**Problem description**
Please write the following entries out once more, exactly.

------ Task material

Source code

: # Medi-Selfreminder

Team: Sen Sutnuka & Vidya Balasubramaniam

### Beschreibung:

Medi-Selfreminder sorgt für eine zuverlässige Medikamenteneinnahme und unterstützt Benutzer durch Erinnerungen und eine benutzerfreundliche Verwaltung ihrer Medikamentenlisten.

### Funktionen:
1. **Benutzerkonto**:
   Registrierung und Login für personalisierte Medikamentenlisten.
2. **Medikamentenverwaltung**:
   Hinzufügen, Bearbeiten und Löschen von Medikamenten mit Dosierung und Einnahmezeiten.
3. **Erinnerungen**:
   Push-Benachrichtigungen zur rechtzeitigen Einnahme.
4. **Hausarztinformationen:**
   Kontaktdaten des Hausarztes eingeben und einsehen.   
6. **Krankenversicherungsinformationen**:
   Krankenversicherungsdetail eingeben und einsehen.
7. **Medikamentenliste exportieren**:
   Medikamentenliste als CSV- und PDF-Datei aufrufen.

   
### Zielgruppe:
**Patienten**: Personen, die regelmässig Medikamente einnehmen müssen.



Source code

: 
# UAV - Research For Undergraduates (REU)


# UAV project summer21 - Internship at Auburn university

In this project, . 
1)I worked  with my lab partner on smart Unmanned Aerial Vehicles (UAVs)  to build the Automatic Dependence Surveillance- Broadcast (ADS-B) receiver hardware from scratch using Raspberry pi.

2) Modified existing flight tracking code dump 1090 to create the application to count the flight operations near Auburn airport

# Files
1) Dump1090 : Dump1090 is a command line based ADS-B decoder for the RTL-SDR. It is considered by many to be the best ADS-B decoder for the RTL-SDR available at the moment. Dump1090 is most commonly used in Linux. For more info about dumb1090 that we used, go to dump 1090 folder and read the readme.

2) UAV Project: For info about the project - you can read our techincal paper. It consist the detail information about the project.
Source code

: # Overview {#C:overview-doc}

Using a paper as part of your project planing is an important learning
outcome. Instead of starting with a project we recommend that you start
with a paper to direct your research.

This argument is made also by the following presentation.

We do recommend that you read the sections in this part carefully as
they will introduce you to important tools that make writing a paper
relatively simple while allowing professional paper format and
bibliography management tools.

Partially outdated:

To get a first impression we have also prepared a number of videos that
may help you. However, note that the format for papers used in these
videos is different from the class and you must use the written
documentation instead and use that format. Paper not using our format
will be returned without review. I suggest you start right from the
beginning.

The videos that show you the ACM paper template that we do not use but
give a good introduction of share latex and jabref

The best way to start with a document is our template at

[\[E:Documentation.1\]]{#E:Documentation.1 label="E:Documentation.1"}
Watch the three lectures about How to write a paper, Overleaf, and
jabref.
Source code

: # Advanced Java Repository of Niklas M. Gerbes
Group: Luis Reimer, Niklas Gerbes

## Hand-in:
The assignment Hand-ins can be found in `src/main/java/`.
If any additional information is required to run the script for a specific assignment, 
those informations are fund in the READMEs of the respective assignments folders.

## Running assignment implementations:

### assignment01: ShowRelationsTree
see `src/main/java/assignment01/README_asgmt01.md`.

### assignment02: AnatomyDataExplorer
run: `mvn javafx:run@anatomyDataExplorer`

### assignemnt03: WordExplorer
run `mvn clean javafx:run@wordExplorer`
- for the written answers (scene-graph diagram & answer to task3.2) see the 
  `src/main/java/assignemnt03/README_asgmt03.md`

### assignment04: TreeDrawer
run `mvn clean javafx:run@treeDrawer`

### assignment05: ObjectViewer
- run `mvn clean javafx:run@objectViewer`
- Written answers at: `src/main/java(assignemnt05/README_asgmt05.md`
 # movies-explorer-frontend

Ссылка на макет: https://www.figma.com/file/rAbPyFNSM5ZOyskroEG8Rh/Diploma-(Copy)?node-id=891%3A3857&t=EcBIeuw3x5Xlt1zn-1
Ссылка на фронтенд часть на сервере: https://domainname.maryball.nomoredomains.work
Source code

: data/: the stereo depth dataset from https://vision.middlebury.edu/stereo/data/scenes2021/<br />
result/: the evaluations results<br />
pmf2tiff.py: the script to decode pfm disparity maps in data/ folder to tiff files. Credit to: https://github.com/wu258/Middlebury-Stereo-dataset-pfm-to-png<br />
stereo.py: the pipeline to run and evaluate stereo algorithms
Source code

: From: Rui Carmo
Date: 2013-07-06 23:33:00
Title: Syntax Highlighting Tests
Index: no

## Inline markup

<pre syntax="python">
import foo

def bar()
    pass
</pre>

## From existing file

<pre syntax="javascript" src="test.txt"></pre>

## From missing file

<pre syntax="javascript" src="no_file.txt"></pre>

------------

**Completed task**
Source code

: # Medi-Selfreminder

Team: Sen Sutnuka & Vidya Balasubramaniam

### Beschreibung:

Medi-Selfreminder sorgt für eine zuverlässige Medikamenteneinnahme und unterstützt Benutzer durch Erinnerungen und eine benutzerfreundliche Verwaltung ihrer Medikamentenlisten.

### Funktionen:
1. **Benutzerkonto**:
   Registrierung und Login für personalisierte Medikamentenlisten.
2. **Medikamentenverwaltung**:
   Hinzufügen, Bearbeiten und Löschen von Medikamenten mit Dosierung und Einnahmezeiten.
3. **Erinnerungen**:
   Push-Benachrichtigungen zur rechtzeitigen Einnahme.
4. **Hausarztinformationen:**
   Kontaktdaten des Hausarztes eingeben und einsehen.   
6. **Krankenversicherungsinformationen**:
   Krankenversicherungsdetail eingeben und einsehen.
7. **Medikamentenliste exportieren**:
   Medikamentenliste als CSV- und PDF-Datei aufrufen.

   
### Zielgruppe:
**Patienten**: Personen, die regelmässig Medikamente einnehmen müssen.



Source code

: 
# UAV - Research For Undergraduates (REU)


# UAV project summer21 - Internship at Auburn university

In this project, . 
1)I worked  with my lab partner on smart Unmanned Aerial Vehicles (UAVs)  to build the Automatic Dependence Surveillance- Broadcast (ADS-B) receiver hardware from scratch using Raspberry pi.

2) Modified existing flight tracking code dump 1090 to create the application to count the flight operations near Auburn airport

# Files
1) Dump1090 : Dump1090 is a command line based ADS-B decoder for the RTL-SDR. It is considered by many to be the best ADS-B decoder for the RTL-SDR available at the moment. Dump1090 is most commonly used in Linux. For more info about dumb1090 that we used, go to dump 1090 folder and read the readme.

2) UAV Project: For info about the project - you can read our techincal paper. It consist the detail information about the project.
Source code

: # Overview {#C:overview-doc}

Using a paper as part of your project planing is an important learning
outcome. Instead of starting with a project we recommend that you start
with a paper to direct your research.

This argument is made also by the following presentation.

We do recommend that you read the sections in this part carefully as
they will introduce you to important tools that make writing a paper
relatively simple while allowing professional paper format and
bibliography management tools.

Partially outdated:

To get a first impression we have also prepared a number of videos that
may help you. However, note that the format for papers used in these
videos is different from the class and you must use the written
documentation instead and use that format. Paper not using our format
will be returned without review. I suggest you start right from the
beginning.

The videos that show you the ACM paper template that we do not use but
give a good introduction of share latex and jabref

The best way to start with a document is our template at

[\[E:Documentation.1\]]{#E:Documentation.1 label="E:Documentation.1"}
Watch the three lectures about How to write a paper, Overleaf, and
jabref.
Source code

: # Advanced Java Repository of Niklas M. Gerbes
Group: Luis Reimer, Niklas Gerbes

## Hand-in:
The assignment Hand-ins can be found in `src/main/java/`.
If any additional information is required to run the script for a specific assignment, 
those informations are fund in the READMEs of the respective assignments folders.

## Running assignment implementations:

### assignment01: ShowRelationsTree
see `src/main/java/assignment01/README_asgmt01.md`.

### assignment02: AnatomyDataExplorer
run: `mvn javafx:run@anatomyDataExplorer`

### assignemnt03: WordExplorer
run `mvn clean javafx:run@wordExplorer`
- for the written answers (scene-graph diagram & answer to task3.2) see the 
  `src/main/java/assignemnt03/README_asgmt03.md`

### assignment04: TreeDrawer
run `mvn clean javafx:run@treeDrawer`

### assignment05: ObjectViewer
- run `mvn clean javafx:run@objectViewer`
- Written answers at: `src/main/java(assignemnt05/README_asgmt05.md`
 # movies-explorer-frontend

Ссылка на макет: https://www.figma.com/file/rAbPyFNSM5ZOyskroEG8Rh/Diploma-(Copy)?node-id=891%3A3857&t=EcBIeuw3x5Xlt1zn-1
Ссылка на фронтенд часть на сервере: https://domainname.maryball.nomoredomains.work
Source code

: data/: the stereo depth dataset from https://vision.middlebury.edu/stereo/data/scenes2021/<br />
result/: the evaluations results<br />
pmf2tiff.py: the script to decode pfm disparity maps in data/ folder to tiff files. Credit to: https://github.com/wu258/Middlebury-Stereo-dataset-pfm-to-png<br />
stereo.py: the pipeline to run and evaluate stereo algorithms
Source code

: From: Rui Carmo
Date: 2013-07-06 23:33:00
Title: Syntax Highlighting Tests
Index: no

## Inline markup

<pre syntax="python">
import foo

def bar()
    pass
</pre>

## From existing file

<pre syntax="javascript" src="test.txt"></pre>

## From missing file

<pre syntax="javascript" src="no_file.txt"></pre>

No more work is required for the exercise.